El capitán Anderson me volvió la espalda, hizo bocina con las manos y urgió:
—¡Tamborete!
El hombre que estaba a caballo del palo junto a la figura inmóvil del joven Willis levantó una mano para indicar que había oído. Anderson se apartó las manos de la boca y «gritó» en lo que era, para él, un tono casi normal de voz:
—¿Ha muerto el chico?
Aquella vez el hombre debió de gritar una respuesta, pero no tenía la voz tan fuerte como el capitán, y con el viento y las olas, por no hablar del movimiento irregular del buque, no pude oírlo. A treinta pies o más debajo de él, en la cofa mayor, el teniente Benét —en una voz tan alta como la del capitán, pero de tenor, frente a la de bajo de este último— repitió lo que había dicho el hombre.
—No sabe, pero dice que parece estar frío.
—¡Entonces, bajadlo!
Willis era el guardiamarina incompetente cuya torpeza había contribuido a que perdiéramos los mastelerillos. Se le había condenado a pasar una guardia de cada dos a caballo en la verga de gavia que habían montado en el frágil palo improvisado como sustituto. Después se produjo una larga pausa y algo parecido a un combate de lucha libre en el tamborete, mientras subía otro marinero, que llevaba consigo un aparejo. Willis se tambaleó, y yo contuve el aliento al ver que se caía. Pero rápidamente lo ataron a una especie de asiento. Mientras lo bajaban, girando y retorciéndose al extremo del cable, tan pronto salía fuera de la vertical del barco cuando nos balanceábamos, como se golpeaba contra el propio mástil. El teniente Benét gritó:
—¡Tira para acá a ese hombre, zángano!
Agarraron a Willis y lo pasaron de mano en mano. La guardia de servicio, o la parte de la guardia que se había colocado junto al aparejo del palo mayor, lo manejó como si se tratara de un bebé. El teniente Benét bajó deslizándose sesenta pies por un cable desde la cofa y aterrizó blandamente en cubierta.
—¡Despacio y con calma!
Se arrodilló junto al muchacho. El capitán Anderson habló desde la barandilla de proa de la toldilla:
—¿Ha muerto, señor Benét?
Benét se descubrió con un gesto elegante, revelando al hacerlo lo que a mí me había empezado a parecer un pelo demasiado amarillo.

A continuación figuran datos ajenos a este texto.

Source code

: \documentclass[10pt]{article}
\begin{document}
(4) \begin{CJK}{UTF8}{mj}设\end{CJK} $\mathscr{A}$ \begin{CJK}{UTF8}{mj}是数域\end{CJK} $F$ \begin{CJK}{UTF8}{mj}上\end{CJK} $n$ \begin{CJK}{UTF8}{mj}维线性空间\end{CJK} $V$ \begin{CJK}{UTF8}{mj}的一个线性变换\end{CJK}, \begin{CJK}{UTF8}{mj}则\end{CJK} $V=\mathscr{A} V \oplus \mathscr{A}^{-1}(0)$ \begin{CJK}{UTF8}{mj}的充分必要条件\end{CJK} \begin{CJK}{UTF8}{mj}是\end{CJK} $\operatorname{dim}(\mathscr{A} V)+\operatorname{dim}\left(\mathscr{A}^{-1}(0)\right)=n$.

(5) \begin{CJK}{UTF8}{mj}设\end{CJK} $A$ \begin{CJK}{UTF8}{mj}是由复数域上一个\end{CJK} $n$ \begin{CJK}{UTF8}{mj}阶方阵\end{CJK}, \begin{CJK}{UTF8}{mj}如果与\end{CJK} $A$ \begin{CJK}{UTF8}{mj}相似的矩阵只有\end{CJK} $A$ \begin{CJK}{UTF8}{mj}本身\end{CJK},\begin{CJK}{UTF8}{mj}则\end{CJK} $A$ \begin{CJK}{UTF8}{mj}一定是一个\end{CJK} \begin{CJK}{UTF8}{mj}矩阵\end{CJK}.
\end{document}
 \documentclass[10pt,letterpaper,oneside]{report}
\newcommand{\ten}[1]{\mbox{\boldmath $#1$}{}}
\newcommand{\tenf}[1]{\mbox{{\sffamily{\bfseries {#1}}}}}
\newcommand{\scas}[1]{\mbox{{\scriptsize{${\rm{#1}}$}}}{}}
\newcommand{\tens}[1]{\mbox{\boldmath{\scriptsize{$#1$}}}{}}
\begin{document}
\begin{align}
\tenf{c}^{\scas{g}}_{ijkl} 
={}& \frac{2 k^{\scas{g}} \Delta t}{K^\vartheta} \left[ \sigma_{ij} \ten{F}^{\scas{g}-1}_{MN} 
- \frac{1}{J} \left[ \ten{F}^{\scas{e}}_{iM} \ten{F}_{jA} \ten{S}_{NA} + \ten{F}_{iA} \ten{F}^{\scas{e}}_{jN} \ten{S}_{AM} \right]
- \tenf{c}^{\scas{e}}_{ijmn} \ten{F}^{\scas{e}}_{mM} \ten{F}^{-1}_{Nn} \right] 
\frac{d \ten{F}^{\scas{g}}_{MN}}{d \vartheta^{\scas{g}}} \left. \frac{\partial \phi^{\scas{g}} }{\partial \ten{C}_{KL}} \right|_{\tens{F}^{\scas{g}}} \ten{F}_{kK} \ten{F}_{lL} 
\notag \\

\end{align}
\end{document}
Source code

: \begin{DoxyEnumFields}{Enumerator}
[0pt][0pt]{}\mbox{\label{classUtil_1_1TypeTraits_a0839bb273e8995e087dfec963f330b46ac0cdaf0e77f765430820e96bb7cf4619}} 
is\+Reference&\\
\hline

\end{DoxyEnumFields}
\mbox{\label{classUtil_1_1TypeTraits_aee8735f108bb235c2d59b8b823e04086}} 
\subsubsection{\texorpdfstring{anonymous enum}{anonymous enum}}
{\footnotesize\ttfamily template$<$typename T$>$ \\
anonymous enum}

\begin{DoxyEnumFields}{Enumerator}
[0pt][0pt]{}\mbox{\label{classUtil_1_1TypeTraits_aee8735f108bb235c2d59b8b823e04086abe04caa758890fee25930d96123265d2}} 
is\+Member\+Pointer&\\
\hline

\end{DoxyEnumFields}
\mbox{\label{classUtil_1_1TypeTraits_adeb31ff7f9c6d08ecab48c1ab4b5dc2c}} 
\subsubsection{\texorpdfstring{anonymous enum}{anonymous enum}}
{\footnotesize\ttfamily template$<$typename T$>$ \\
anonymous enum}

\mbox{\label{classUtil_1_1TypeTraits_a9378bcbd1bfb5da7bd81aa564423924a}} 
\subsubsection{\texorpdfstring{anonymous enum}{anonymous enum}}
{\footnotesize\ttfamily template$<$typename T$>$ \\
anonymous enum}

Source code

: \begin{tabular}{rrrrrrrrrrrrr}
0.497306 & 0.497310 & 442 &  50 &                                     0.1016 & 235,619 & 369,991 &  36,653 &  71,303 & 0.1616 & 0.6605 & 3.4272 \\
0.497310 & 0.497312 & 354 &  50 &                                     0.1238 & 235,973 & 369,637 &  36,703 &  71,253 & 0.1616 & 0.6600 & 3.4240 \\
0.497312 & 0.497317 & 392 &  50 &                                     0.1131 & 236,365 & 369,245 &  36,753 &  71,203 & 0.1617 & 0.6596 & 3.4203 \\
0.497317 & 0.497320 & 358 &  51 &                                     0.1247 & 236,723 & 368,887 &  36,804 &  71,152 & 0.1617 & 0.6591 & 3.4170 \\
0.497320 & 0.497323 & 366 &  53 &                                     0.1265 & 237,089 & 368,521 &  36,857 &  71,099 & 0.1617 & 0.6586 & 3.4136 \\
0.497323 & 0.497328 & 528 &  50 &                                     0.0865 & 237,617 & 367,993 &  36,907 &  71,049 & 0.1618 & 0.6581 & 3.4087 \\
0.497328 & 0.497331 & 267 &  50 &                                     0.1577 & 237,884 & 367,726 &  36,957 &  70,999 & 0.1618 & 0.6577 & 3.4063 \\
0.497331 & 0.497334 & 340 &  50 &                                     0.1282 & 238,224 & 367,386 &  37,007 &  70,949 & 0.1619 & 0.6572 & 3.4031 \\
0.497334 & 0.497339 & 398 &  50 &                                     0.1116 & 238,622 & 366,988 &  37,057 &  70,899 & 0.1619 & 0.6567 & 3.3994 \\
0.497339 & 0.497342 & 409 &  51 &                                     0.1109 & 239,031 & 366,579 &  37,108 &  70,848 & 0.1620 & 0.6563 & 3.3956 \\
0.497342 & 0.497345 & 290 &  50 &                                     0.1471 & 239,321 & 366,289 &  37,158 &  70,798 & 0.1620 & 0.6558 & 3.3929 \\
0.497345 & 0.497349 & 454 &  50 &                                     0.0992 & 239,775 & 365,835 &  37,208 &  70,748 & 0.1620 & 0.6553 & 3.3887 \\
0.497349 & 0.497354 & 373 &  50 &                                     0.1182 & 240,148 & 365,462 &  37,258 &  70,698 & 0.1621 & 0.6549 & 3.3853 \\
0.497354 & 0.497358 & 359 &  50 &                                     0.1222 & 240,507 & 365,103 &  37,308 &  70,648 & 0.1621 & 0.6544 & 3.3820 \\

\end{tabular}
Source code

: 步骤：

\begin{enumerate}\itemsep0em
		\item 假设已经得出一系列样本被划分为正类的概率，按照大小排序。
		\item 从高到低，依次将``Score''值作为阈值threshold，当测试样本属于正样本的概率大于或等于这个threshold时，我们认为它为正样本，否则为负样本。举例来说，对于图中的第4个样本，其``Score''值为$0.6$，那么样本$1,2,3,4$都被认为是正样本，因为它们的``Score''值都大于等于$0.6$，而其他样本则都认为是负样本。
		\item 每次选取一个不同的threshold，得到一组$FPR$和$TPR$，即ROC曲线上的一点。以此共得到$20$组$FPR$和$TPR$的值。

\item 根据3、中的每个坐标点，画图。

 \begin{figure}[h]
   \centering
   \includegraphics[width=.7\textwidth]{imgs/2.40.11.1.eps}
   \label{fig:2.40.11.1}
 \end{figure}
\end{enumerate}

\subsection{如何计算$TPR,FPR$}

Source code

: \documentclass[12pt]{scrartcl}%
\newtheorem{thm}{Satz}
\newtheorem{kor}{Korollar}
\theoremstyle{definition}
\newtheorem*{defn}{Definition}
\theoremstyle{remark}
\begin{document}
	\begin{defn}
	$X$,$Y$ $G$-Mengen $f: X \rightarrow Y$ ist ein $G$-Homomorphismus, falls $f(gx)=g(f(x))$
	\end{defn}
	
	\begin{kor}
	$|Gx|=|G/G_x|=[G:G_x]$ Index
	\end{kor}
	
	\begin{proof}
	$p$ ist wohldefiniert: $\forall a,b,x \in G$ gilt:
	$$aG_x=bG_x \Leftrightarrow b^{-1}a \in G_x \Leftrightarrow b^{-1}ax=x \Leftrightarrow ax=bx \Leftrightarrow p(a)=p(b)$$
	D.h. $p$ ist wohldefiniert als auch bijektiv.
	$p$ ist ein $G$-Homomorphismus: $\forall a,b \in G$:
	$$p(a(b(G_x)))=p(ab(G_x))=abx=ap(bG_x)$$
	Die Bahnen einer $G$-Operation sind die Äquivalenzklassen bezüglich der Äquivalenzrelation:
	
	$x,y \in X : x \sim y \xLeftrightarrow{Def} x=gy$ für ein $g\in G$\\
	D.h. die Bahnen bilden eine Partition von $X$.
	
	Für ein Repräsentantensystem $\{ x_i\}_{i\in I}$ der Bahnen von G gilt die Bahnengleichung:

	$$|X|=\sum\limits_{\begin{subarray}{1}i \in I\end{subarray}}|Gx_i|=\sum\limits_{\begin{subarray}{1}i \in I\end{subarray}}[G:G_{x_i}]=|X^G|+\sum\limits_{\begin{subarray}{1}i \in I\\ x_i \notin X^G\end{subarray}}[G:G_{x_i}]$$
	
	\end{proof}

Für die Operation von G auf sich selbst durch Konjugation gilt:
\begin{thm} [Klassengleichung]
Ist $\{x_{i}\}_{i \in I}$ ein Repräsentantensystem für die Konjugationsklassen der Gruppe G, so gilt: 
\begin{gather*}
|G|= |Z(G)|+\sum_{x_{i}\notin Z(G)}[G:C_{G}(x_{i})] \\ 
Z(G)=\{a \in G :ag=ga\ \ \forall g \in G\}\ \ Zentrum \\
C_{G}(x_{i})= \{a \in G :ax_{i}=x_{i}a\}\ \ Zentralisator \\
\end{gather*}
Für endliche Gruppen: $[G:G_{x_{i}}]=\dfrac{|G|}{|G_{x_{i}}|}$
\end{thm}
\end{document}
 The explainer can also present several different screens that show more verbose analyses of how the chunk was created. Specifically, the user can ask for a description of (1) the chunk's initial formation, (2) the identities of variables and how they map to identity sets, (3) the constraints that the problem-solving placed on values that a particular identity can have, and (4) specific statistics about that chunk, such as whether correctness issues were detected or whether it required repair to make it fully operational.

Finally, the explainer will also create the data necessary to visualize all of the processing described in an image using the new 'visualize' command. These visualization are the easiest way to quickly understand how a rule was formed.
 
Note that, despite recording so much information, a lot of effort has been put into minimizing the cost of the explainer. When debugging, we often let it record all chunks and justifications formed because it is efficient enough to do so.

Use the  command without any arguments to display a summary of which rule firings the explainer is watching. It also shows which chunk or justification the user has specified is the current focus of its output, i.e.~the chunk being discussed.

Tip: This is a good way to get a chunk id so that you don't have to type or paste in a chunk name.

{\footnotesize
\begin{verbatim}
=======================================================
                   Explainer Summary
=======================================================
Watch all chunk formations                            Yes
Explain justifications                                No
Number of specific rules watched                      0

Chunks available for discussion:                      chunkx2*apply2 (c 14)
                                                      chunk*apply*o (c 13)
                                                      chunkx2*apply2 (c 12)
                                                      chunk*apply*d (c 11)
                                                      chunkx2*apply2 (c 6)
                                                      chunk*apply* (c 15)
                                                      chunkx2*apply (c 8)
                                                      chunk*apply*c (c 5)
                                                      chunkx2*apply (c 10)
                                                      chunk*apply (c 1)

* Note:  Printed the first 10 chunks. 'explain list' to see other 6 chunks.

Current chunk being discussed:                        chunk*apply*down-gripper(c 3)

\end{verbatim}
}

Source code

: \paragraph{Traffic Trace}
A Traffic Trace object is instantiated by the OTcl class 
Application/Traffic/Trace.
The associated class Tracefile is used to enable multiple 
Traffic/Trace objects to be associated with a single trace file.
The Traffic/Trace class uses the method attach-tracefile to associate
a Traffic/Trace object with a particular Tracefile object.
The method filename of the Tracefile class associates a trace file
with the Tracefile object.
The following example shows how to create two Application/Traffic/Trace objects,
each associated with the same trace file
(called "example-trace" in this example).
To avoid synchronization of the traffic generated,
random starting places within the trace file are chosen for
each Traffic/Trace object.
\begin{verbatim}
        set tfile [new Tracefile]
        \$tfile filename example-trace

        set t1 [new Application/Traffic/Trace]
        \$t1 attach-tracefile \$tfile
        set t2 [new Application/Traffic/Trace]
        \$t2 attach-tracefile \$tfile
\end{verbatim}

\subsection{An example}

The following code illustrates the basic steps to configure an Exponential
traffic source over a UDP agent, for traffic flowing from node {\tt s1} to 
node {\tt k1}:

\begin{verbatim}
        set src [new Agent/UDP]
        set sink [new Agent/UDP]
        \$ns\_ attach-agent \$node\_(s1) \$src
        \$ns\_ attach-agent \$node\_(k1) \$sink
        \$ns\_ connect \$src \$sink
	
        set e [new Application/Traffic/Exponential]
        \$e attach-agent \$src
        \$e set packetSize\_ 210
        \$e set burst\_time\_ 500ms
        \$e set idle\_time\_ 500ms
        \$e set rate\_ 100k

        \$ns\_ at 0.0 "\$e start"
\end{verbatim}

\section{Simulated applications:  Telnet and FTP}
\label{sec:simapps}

—No del todo, mi capitán. Bien, mozos. ¡Bajadlo a la santabárbara, y rápido!
El grupito desapareció por la escala —o las escaleras, como cada vez estaba yo más decidido a llamarlas— con el teniente Benét tras ellos, tan seguro como si tuviera la misma experiencia en materia de medicina que en todo lo demás.
Me volví hacia el señor Smiles, el navegante mayor, que estaba a cargo de la guardia.
—A mí me pareció que estaba muerto.
El capitán lanzó un siseo feroz. Una vez más, yo había vuelto a violar sus sagradas «órdenes permanentes», al hablar con el oficial de guardia. Pero aquella vez, como si tuviera conciencia de que él era el culpable de haber llevado el castigo del muchacho hasta el punto de ponerlo en peligro, se dio la vuelta con una mueca que, de haber estado en el escenario, habría comportado un gruñido, y se fue a su camarote.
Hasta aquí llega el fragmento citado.